*** Opening Material to process ***
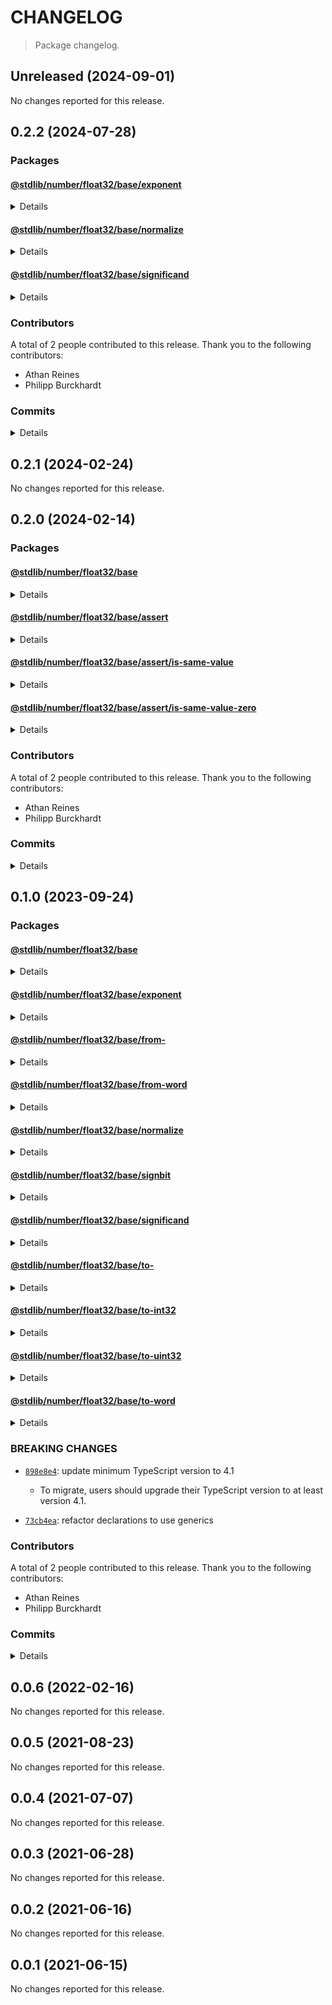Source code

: # CHANGELOG

> Package changelog.

<section class="release" id="unreleased">

## Unreleased (2024-09-01)

No changes reported for this release.

</section>

<!-- /.release -->

<section class="release" id="v0.2.2">

## 0.2.2 (2024-07-28)

<section class="packages">

### Packages

<section class="package" id="number-float32-base-exponent-v0.2.2">

#### [@stdlib/number/float32/base/exponent](https://github.com/stdlib-js/stdlib/tree/develop/lib/node_modules/%40stdlib/number/float32/base/exponent)

<details>

<section class="bug-fixes">

##### Bug Fixes

-   [`ca6614a`](https://github.com/stdlib-js/stdlib/commit/ca6614abe2ae5acdcfd6eccaf49a65215f60d99e) - add missing gypfile field entries

</section>

<!-- /.bug-fixes -->

</details>

</section>

<!-- /.package -->

<section class="package" id="number-float32-base-normalize-v0.2.2">

#### [@stdlib/number/float32/base/normalize](https://github.com/stdlib-js/stdlib/tree/develop/lib/node_modules/%40stdlib/number/float32/base/normalize)

<details>

<section class="bug-fixes">

##### Bug Fixes

-   [`ca6614a`](https://github.com/stdlib-js/stdlib/commit/ca6614abe2ae5acdcfd6eccaf49a65215f60d99e) - add missing gypfile field entries

</section>

<!-- /.bug-fixes -->

</details>

</section>

<!-- /.package -->

<section class="package" id="number-float32-base-significand-v0.2.2">

#### [@stdlib/number/float32/base/significand](https://github.com/stdlib-js/stdlib/tree/develop/lib/node_modules/%40stdlib/number/float32/base/significand)

<details>

<section class="bug-fixes">

##### Bug Fixes

-   [`ca6614a`](https://github.com/stdlib-js/stdlib/commit/ca6614abe2ae5acdcfd6eccaf49a65215f60d99e) - add missing gypfile field entries

</section>

<!-- /.bug-fixes -->

</details>

</section>

<!-- /.package -->

</section>

<!-- /.packages -->

<section class="contributors">

### Contributors

A total of 2 people contributed to this release. Thank you to the following contributors:

-   Athan Reines
-   Philipp Burckhardt

</section>

<!-- /.contributors -->

<section class="commits">

### Commits

<details>

-   [`272ae7a`](https://github.com/stdlib-js/stdlib/commit/272ae7ac5c576c68cfab1b6e304c86407faa20cd) - **docs:** remove comment _(by Athan Reines)_
-   [`2777e4b`](https://github.com/stdlib-js/stdlib/commit/2777e4be161869d09406e3b17947d24c64b47af2) - **bench:** resolve lint errors in benchmarks _(by Athan Reines)_
-   [`d04dcbd`](https://github.com/stdlib-js/stdlib/commit/d04dcbd6dc3b0bf4a89bd3947d317fa5ff15bb38) - **docs:** remove private annotations in C comments _(by Philipp Burckhardt)_
-   [`41d41e9`](https://github.com/stdlib-js/stdlib/commit/41d41e959b4eaad3c631e6898e3144a4015a5458) - **test:** include trailing newlines in Julia-generated JSON fixtures _(by Philipp Burckhardt)_
-   [`9ed7d0e`](https://github.com/stdlib-js/stdlib/commit/9ed7d0e7d57edb5ad0dfb65c944bed87d475cbf3) - **chore:** add missing trailing newlines _(by Philipp Burckhardt)_
-   [`0d3b4d0`](https://github.com/stdlib-js/stdlib/commit/0d3b4d0ceeb5eb56c80da840d3f080f98af7229b) - **chore:** remove extra spaces and lint fixes _(by Philipp Burckhardt)_
-   [`28433d6`](https://github.com/stdlib-js/stdlib/commit/28433d637a39abec34dddc51d88c59fdc7c38f3a) - **docs:** clean-up C function parameter and return annotations _(by Philipp Burckhardt)_
-   [`ca6614a`](https://github.com/stdlib-js/stdlib/commit/ca6614abe2ae5acdcfd6eccaf49a65215f60d99e) - **fix:** add missing gypfile field entries _(by Philipp Burckhardt)_

</details>

</section>

<!-- /.commits -->

</section>

<!-- /.release -->

<section class="release" id="v0.2.1">

## 0.2.1 (2024-02-24)

No changes reported for this release.

</section>

<!-- /.release -->

<section class="release" id="v0.2.0">

## 0.2.0 (2024-02-14)

<section class="packages">

### Packages

<section class="package" id="number-float32-base-v0.2.0">

#### [@stdlib/number/float32/base](https://github.com/stdlib-js/stdlib/tree/develop/lib/node_modules/%40stdlib/number/float32/base)

<details>

<section class="features">

##### Features

-   [`2693e3b`](https://github.com/stdlib-js/stdlib/commit/2693e3b3f0382542a51fc57d78e9ab59e2dc0681) - update namespace TypeScript declarations [(#1287)](https://github.com/stdlib-js/stdlib/pull/1287)
-   [`7998c12`](https://github.com/stdlib-js/stdlib/commit/7998c12dc21a5b8b0d8a349d2d130946fd36745e) - add `assert` to namespace

</section>

<!-- /.features -->

</details>

</section>

<!-- /.package -->

<section class="package" id="number-float32-base-assert-v0.2.0">

#### [@stdlib/number/float32/base/assert](https://github.com/stdlib-js/stdlib/tree/develop/lib/node_modules/%40stdlib/number/float32/base/assert)

<details>

<section class="features">

##### Features

-   [`2693e3b`](https://github.com/stdlib-js/stdlib/commit/2693e3b3f0382542a51fc57d78e9ab59e2dc0681) - update namespace TypeScript declarations [(#1287)](https://github.com/stdlib-js/stdlib/pull/1287)
-   [`23df479`](https://github.com/stdlib-js/stdlib/commit/23df479470a45974b8d87559cc7c9e63e3c321c0) - add `isSameValueZerof` to namespace and fix export name
-   [`ecee463`](https://github.com/stdlib-js/stdlib/commit/ecee463b893c3d850ac8653ce578ec2084b79a83) - add `number/float32/base/assert`

</section>

<!-- /.features -->

</details>

</section>

<!-- /.package -->

<section class="package" id="number-float32-base-assert-is-same-value-v0.2.0">

#### [@stdlib/number/float32/base/assert/is-same-value](https://github.com/stdlib-js/stdlib/tree/develop/lib/node_modules/%40stdlib/number/float32/base/assert/is-same-value)

<details>

<section class="features">

##### Features

-   [`f21f6bf`](https://github.com/stdlib-js/stdlib/commit/f21f6bf27b244b94af0053364d95286aa37dfa52) - add `number/float32/base/assert/is-same-value`

</section>

<!-- /.features -->

</details>

</section>

<!-- /.package -->

<section class="package" id="number-float32-base-assert-is-same-value-zero-v0.2.0">

#### [@stdlib/number/float32/base/assert/is-same-value-zero](https://github.com/stdlib-js/stdlib/tree/develop/lib/node_modules/%40stdlib/number/float32/base/assert/is-same-value-zero)

<details>

<section class="features">

##### Features

-   [`5cd3de9`](https://github.com/stdlib-js/stdlib/commit/5cd3de9d141fefc57ccfe2e59cd96d2d0b75b0c4) - add `number/float32/base/assert/is-same-value-zero`

</section>

<!-- /.features -->

</details>

</section>

<!-- /.package -->

</section>

<!-- /.packages -->

<section class="contributors">

### Contributors

A total of 2 people contributed to this release. Thank you to the following contributors:

-   Athan Reines
-   Philipp Burckhardt

</section>

<!-- /.contributors -->

<section class="commits">

### Commits

<details>

-   [`2693e3b`](https://github.com/stdlib-js/stdlib/commit/2693e3b3f0382542a51fc57d78e9ab59e2dc0681) - **feat:** update namespace TypeScript declarations [(#1287)](https://github.com/stdlib-js/stdlib/pull/1287) _(by stdlib-bot, Athan Reines)_
-   [`322d1ca`](https://github.com/stdlib-js/stdlib/commit/322d1cac1bb150c548b5ad3b3086acd8e74a7bbd) - **docs:** update namespace table of contents [(#1284)](https://github.com/stdlib-js/stdlib/pull/1284) _(by stdlib-bot, Philipp Burckhardt)_
-   [`442fbfc`](https://github.com/stdlib-js/stdlib/commit/442fbfc181ef5859b67bdfad43dbe998ad07783e) - **docs:** update Markdown stdlib package URLs [(#1274)](https://github.com/stdlib-js/stdlib/pull/1274) _(by stdlib-bot)_
-   [`78512b9`](https://github.com/stdlib-js/stdlib/commit/78512b93f38716a72ab4e65f1eca52d3ff6eea77) - **docs:** update link _(by Athan Reines)_
-   [`23df479`](https://github.com/stdlib-js/stdlib/commit/23df479470a45974b8d87559cc7c9e63e3c321c0) - **feat:** add `isSameValueZerof` to namespace and fix export name _(by Athan Reines)_
-   [`5cd3de9`](https://github.com/stdlib-js/stdlib/commit/5cd3de9d141fefc57ccfe2e59cd96d2d0b75b0c4) - **feat:** add `number/float32/base/assert/is-same-value-zero` _(by Athan Reines)_
-   [`7998c12`](https://github.com/stdlib-js/stdlib/commit/7998c12dc21a5b8b0d8a349d2d130946fd36745e) - **feat:** add `assert` to namespace _(by Athan Reines)_
-   [`ecee463`](https://github.com/stdlib-js/stdlib/commit/ecee463b893c3d850ac8653ce578ec2084b79a83) - **feat:** add `number/float32/base/assert` _(by Athan Reines)_
-   [`f21f6bf`](https://github.com/stdlib-js/stdlib/commit/f21f6bf27b244b94af0053364d95286aa37dfa52) - **feat:** add `number/float32/base/assert/is-same-value` _(by Athan Reines)_
-   [`dea49e0`](https://github.com/stdlib-js/stdlib/commit/dea49e03ab5571233e3da26835a6a6d3256d5737) - **docs:** use single quotes in require calls instead of backticks _(by Philipp Burckhardt)_
-   [`f27ce09`](https://github.com/stdlib-js/stdlib/commit/f27ce0926a5e68db75d9bcaeaa0e7dd0ffaf08b9) - **docs:** update related packages sections [(#1254)](https://github.com/stdlib-js/stdlib/pull/1254) _(by stdlib-bot)_
-   [`8ef1f9e`](https://github.com/stdlib-js/stdlib/commit/8ef1f9eb45527886ba9b0c341704c8ffe6cffbb3) - **docs:** update related packages sections [(#1233)](https://github.com/stdlib-js/stdlib/pull/1233) _(by stdlib-bot)_
-   [`398a2ac`](https://github.com/stdlib-js/stdlib/commit/398a2ac65d2291cf7ea630f3a5665c6395502792) - **docs:** update related packages sections [(#1228)](https://github.com/stdlib-js/stdlib/pull/1228) _(by stdlib-bot)_
-   [`1879534`](https://github.com/stdlib-js/stdlib/commit/18795348ac0c51d3b13c1b26c0f5921ec5fd010c) - **docs:** update related packages sections [(#1179)](https://github.com/stdlib-js/stdlib/pull/1179) _(by stdlib-bot)_
-   [`78a556e`](https://github.com/stdlib-js/stdlib/commit/78a556efa2f1da29eb9081d393f5768ad1518117) - **docs:** update related packages sections [(#1145)](https://github.com/stdlib-js/stdlib/pull/1145) _(by stdlib-bot)_
-   [`9502ed2`](https://github.com/stdlib-js/stdlib/commit/9502ed27e2853e312c556a48bdd7775095e66709) - **build:** replace tslint directive with eslint equivalent _(by Philipp Burckhardt)_
-   [`9a75516`](https://github.com/stdlib-js/stdlib/commit/9a7551640d420e985f4d2c68d0f82f0ab2ecaf9e) - **docs:** fix variable declarations _(by Athan Reines)_
-   [`66c2911`](https://github.com/stdlib-js/stdlib/commit/66c29117b42d0c8d2b277f9f05b987e01dab9c5b) - **docs:** update links _(by Athan Reines)_
-   [`d73bbf4`](https://github.com/stdlib-js/stdlib/commit/d73bbf43d222f935085f8ecf7526e5f57835f74e) - **build:** replace lint directives _(by Philipp Burckhardt)_

</details>

</section>

<!-- /.commits -->

</section>

<!-- /.release -->

<section class="release" id="v0.1.0">

## 0.1.0 (2023-09-24)

<section class="packages">

### Packages

<section class="package" id="number-float32-base-v0.1.0">

#### [@stdlib/number/float32/base](https://github.com/stdlib-js/stdlib/tree/develop/lib/node_modules/%40stdlib/number/float32/base)

<details>

<section class="features">

##### Features

-   [`898e8e4`](https://github.com/stdlib-js/stdlib/commit/898e8e45b2ff0b16c3b7a04786f4e2577422f5b6) - update minimum TypeScript version

</section>

<!-- /.features -->

<section class="breaking-changes">

##### BREAKING CHANGES

-   [`898e8e4`](https://github.com/stdlib-js/stdlib/commit/898e8e45b2ff0b16c3b7a04786f4e2577422f5b6): update minimum TypeScript version to 4.1

    -   To migrate, users should upgrade their TypeScript version to at least version 4.1.

</section>

<!-- /.breaking-changes -->

</details>

</section>

<!-- /.package -->

<section class="package" id="number-float32-base-exponent-v0.1.0">

#### [@stdlib/number/float32/base/exponent](https://github.com/stdlib-js/stdlib/tree/develop/lib/node_modules/%40stdlib/number/float32/base/exponent)

<details>

<section class="features">

##### Features

-   [`898e8e4`](https://github.com/stdlib-js/stdlib/commit/898e8e45b2ff0b16c3b7a04786f4e2577422f5b6) - update minimum TypeScript version

</section>

<!-- /.features -->

<section class="breaking-changes">

##### BREAKING CHANGES

-   [`898e8e4`](https://github.com/stdlib-js/stdlib/commit/898e8e45b2ff0b16c3b7a04786f4e2577422f5b6): update minimum TypeScript version to 4.1

    -   To migrate, users should upgrade their TypeScript version to at least version 4.1.

</section>

<!-- /.breaking-changes -->

</details>

</section>

<!-- /.package -->

<section class="package" id="number-float32-base-from--v0.1.0">

#### [@stdlib/number/float32/base/from-](https://github.com/stdlib-js/stdlib/tree/develop/lib/node_modules/%40stdlib/number/float32/base/from-)

<details>

<section class="features">

##### Features

-   [`898e8e4`](https://github.com/stdlib-js/stdlib/commit/898e8e45b2ff0b16c3b7a04786f4e2577422f5b6) - update minimum TypeScript version

</section>

<!-- /.features -->

<section class="breaking-changes">

##### BREAKING CHANGES

-   [`898e8e4`](https://github.com/stdlib-js/stdlib/commit/898e8e45b2ff0b16c3b7a04786f4e2577422f5b6): update minimum TypeScript version to 4.1

    -   To migrate, users should upgrade their TypeScript version to at least version 4.1.

</section>

<!-- /.breaking-changes -->

</details>

</section>

<!-- /.package -->

<section class="package" id="number-float32-base-from-word-v0.1.0">

#### [@stdlib/number/float32/base/from-word](https://github.com/stdlib-js/stdlib/tree/develop/lib/node_modules/%40stdlib/number/float32/base/from-word)

<details>

<section class="features">

##### Features

-   [`898e8e4`](https://github.com/stdlib-js/stdlib/commit/898e8e45b2ff0b16c3b7a04786f4e2577422f5b6) - update minimum TypeScript version

</section>

<!-- /.features -->

<section class="breaking-changes">

##### BREAKING CHANGES

-   [`898e8e4`](https://github.com/stdlib-js/stdlib/commit/898e8e45b2ff0b16c3b7a04786f4e2577422f5b6): update minimum TypeScript version to 4.1

    -   To migrate, users should upgrade their TypeScript version to at least version 4.1.

</section>

<!-- /.breaking-changes -->

</details>

</section>

<!-- /.package -->

<section class="package" id="number-float32-base-normalize-v0.1.0">

#### [@stdlib/number/float32/base/normalize](https://github.com/stdlib-js/stdlib/tree/develop/lib/node_modules/%40stdlib/number/float32/base/normalize)

<details>

<section class="features">

##### Features

-   [`73cb4ea`](https://github.com/stdlib-js/stdlib/commit/73cb4eaa7b0970afddb4153f80df32d58e71676d) - refactor declarations to use generics

</section>

<!-- /.features -->

<section class="bug-fixes">

##### Bug Fixes

-   [`92caf33`](https://github.com/stdlib-js/stdlib/commit/92caf33737034f6a06ca338ffba5b0095863ab0e) - update import path for `Collection` type definition

</section>

<!-- /.bug-fixes -->

<section class="breaking-changes">

##### BREAKING CHANGES

-   [`73cb4ea`](https://github.com/stdlib-js/stdlib/commit/73cb4eaa7b0970afddb4153f80df32d58e71676d): refactor declarations to use generics

</section>

<!-- /.breaking-changes -->

</details>

</section>

<!-- /.package -->

<section class="package" id="number-float32-base-signbit-v0.1.0">

#### [@stdlib/number/float32/base/signbit](https://github.com/stdlib-js/stdlib/tree/develop/lib/node_modules/%40stdlib/number/float32/base/signbit)

<details>

<section class="features">

##### Features

-   [`898e8e4`](https://github.com/stdlib-js/stdlib/commit/898e8e45b2ff0b16c3b7a04786f4e2577422f5b6) - update minimum TypeScript version

</section>

<!-- /.features -->

<section class="breaking-changes">

##### BREAKING CHANGES

-   [`898e8e4`](https://github.com/stdlib-js/stdlib/commit/898e8e45b2ff0b16c3b7a04786f4e2577422f5b6): update minimum TypeScript version to 4.1

    -   To migrate, users should upgrade their TypeScript version to at least version 4.1.

</section>

<!-- /.breaking-changes -->

</details>

</section>

<!-- /.package -->

<section class="package" id="number-float32-base-significand-v0.1.0">

#### [@stdlib/number/float32/base/significand](https://github.com/stdlib-js/stdlib/tree/develop/lib/node_modules/%40stdlib/number/float32/base/significand)

<details>

<section class="features">

##### Features

-   [`898e8e4`](https://github.com/stdlib-js/stdlib/commit/898e8e45b2ff0b16c3b7a04786f4e2577422f5b6) - update minimum TypeScript version

</section>

<!-- /.features -->

<section class="breaking-changes">

##### BREAKING CHANGES

-   [`898e8e4`](https://github.com/stdlib-js/stdlib/commit/898e8e45b2ff0b16c3b7a04786f4e2577422f5b6): update minimum TypeScript version to 4.1

    -   To migrate, users should upgrade their TypeScript version to at least version 4.1.

</section>

<!-- /.breaking-changes -->

</details>

</section>

<!-- /.package -->

<section class="package" id="number-float32-base-to--v0.1.0">

#### [@stdlib/number/float32/base/to-](https://github.com/stdlib-js/stdlib/tree/develop/lib/node_modules/%40stdlib/number/float32/base/to-)

<details>

<section class="features">

##### Features

-   [`898e8e4`](https://github.com/stdlib-js/stdlib/commit/898e8e45b2ff0b16c3b7a04786f4e2577422f5b6) - update minimum TypeScript version

</section>

<!-- /.features -->

<section class="breaking-changes">

##### BREAKING CHANGES

-   [`898e8e4`](https://github.com/stdlib-js/stdlib/commit/898e8e45b2ff0b16c3b7a04786f4e2577422f5b6): update minimum TypeScript version to 4.1

    -   To migrate, users should upgrade their TypeScript version to at least version 4.1.

</section>

<!-- /.breaking-changes -->

</details>

</section>

<!-- /.package -->

<section class="package" id="number-float32-base-to-int32-v0.1.0">

#### [@stdlib/number/float32/base/to-int32](https://github.com/stdlib-js/stdlib/tree/develop/lib/node_modules/%40stdlib/number/float32/base/to-int32)

<details>

<section class="features">

##### Features

-   [`898e8e4`](https://github.com/stdlib-js/stdlib/commit/898e8e45b2ff0b16c3b7a04786f4e2577422f5b6) - update minimum TypeScript version

</section>

<!-- /.features -->

<section class="breaking-changes">

##### BREAKING CHANGES

-   [`898e8e4`](https://github.com/stdlib-js/stdlib/commit/898e8e45b2ff0b16c3b7a04786f4e2577422f5b6): update minimum TypeScript version to 4.1

    -   To migrate, users should upgrade their TypeScript version to at least version 4.1.

</section>

<!-- /.breaking-changes -->

</details>

</section>

<!-- /.package -->

<section class="package" id="number-float32-base-to-uint32-v0.1.0">

#### [@stdlib/number/float32/base/to-uint32](https://github.com/stdlib-js/stdlib/tree/develop/lib/node_modules/%40stdlib/number/float32/base/to-uint32)

<details>

<section class="features">

##### Features

-   [`898e8e4`](https://github.com/stdlib-js/stdlib/commit/898e8e45b2ff0b16c3b7a04786f4e2577422f5b6) - update minimum TypeScript version

</section>

<!-- /.features -->

<section class="breaking-changes">

##### BREAKING CHANGES

-   [`898e8e4`](https://github.com/stdlib-js/stdlib/commit/898e8e45b2ff0b16c3b7a04786f4e2577422f5b6): update minimum TypeScript version to 4.1

    -   To migrate, users should upgrade their TypeScript version to at least version 4.1.

</section>

<!-- /.breaking-changes -->

</details>

</section>

<!-- /.package -->

<section class="package" id="number-float32-base-to-word-v0.1.0">

#### [@stdlib/number/float32/base/to-word](https://github.com/stdlib-js/stdlib/tree/develop/lib/node_modules/%40stdlib/number/float32/base/to-word)

<details>

<section class="features">

##### Features

-   [`898e8e4`](https://github.com/stdlib-js/stdlib/commit/898e8e45b2ff0b16c3b7a04786f4e2577422f5b6) - update minimum TypeScript version

</section>

<!-- /.features -->

<section class="breaking-changes">

##### BREAKING CHANGES

-   [`898e8e4`](https://github.com/stdlib-js/stdlib/commit/898e8e45b2ff0b16c3b7a04786f4e2577422f5b6): update minimum TypeScript version to 4.1

    -   To migrate, users should upgrade their TypeScript version to at least version 4.1.

</section>

<!-- /.breaking-changes -->

</details>

</section>

<!-- /.package -->

</section>

<!-- /.packages -->

<section class="breaking-changes">

### BREAKING CHANGES

-   [`898e8e4`](https://github.com/stdlib-js/stdlib/commit/898e8e45b2ff0b16c3b7a04786f4e2577422f5b6): update minimum TypeScript version to 4.1

    -   To migrate, users should upgrade their TypeScript version to at least version 4.1.

-   [`73cb4ea`](https://github.com/stdlib-js/stdlib/commit/73cb4eaa7b0970afddb4153f80df32d58e71676d): refactor declarations to use generics

</section>

<!-- /.breaking-changes -->

<section class="contributors">

### Contributors

A total of 2 people contributed to this release. Thank you to the following contributors:

-   Athan Reines
-   Philipp Burckhardt

</section>

<!-- /.contributors -->

<section class="commits">

### Commits

<details>

-   [`898e8e4`](https://github.com/stdlib-js/stdlib/commit/898e8e45b2ff0b16c3b7a04786f4e2577422f5b6) - **feat:** update minimum TypeScript version _(by Philipp Burckhardt)_
-   [`92caf33`](https://github.com/stdlib-js/stdlib/commit/92caf33737034f6a06ca338ffba5b0095863ab0e) - **fix:** update import path for `Collection` type definition _(by Athan Reines)_
-   [`73cb4ea`](https://github.com/stdlib-js/stdlib/commit/73cb4eaa7b0970afddb4153f80df32d58e71676d) - **feat:** refactor declarations to use generics _(by Athan Reines)_
-   [`28e1c84`](https://github.com/stdlib-js/stdlib/commit/28e1c84390d88044883c9ef940a12f38d66ea3ef) - **docs:** resolve C lint errors _(by Athan Reines)_

</details>

</section>

<!-- /.commits -->

</section>

<!-- /.release -->

<section class="release" id="v0.0.6">

## 0.0.6 (2022-02-16)

No changes reported for this release.

</section>

<!-- /.release -->

<section class="release" id="v0.0.5">

## 0.0.5 (2021-08-23)

No changes reported for this release.

</section>

<!-- /.release -->

<section class="release" id="v0.0.4">

## 0.0.4 (2021-07-07)

No changes reported for this release.

</section>

<!-- /.release -->

<section class="release" id="v0.0.3">

## 0.0.3 (2021-06-28)

No changes reported for this release.

</section>

<!-- /.release -->

<section class="release" id="v0.0.2">

## 0.0.2 (2021-06-16)

No changes reported for this release.

</section>

<!-- /.release -->

<section class="release" id="v0.0.1">

## 0.0.1 (2021-06-15)

No changes reported for this release.

</section>

<!-- /.release -->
*** Closing Material to process ***
What you should do:
Give nothing but the count of lines in the listing above that hold the string "export".

Your solution:
2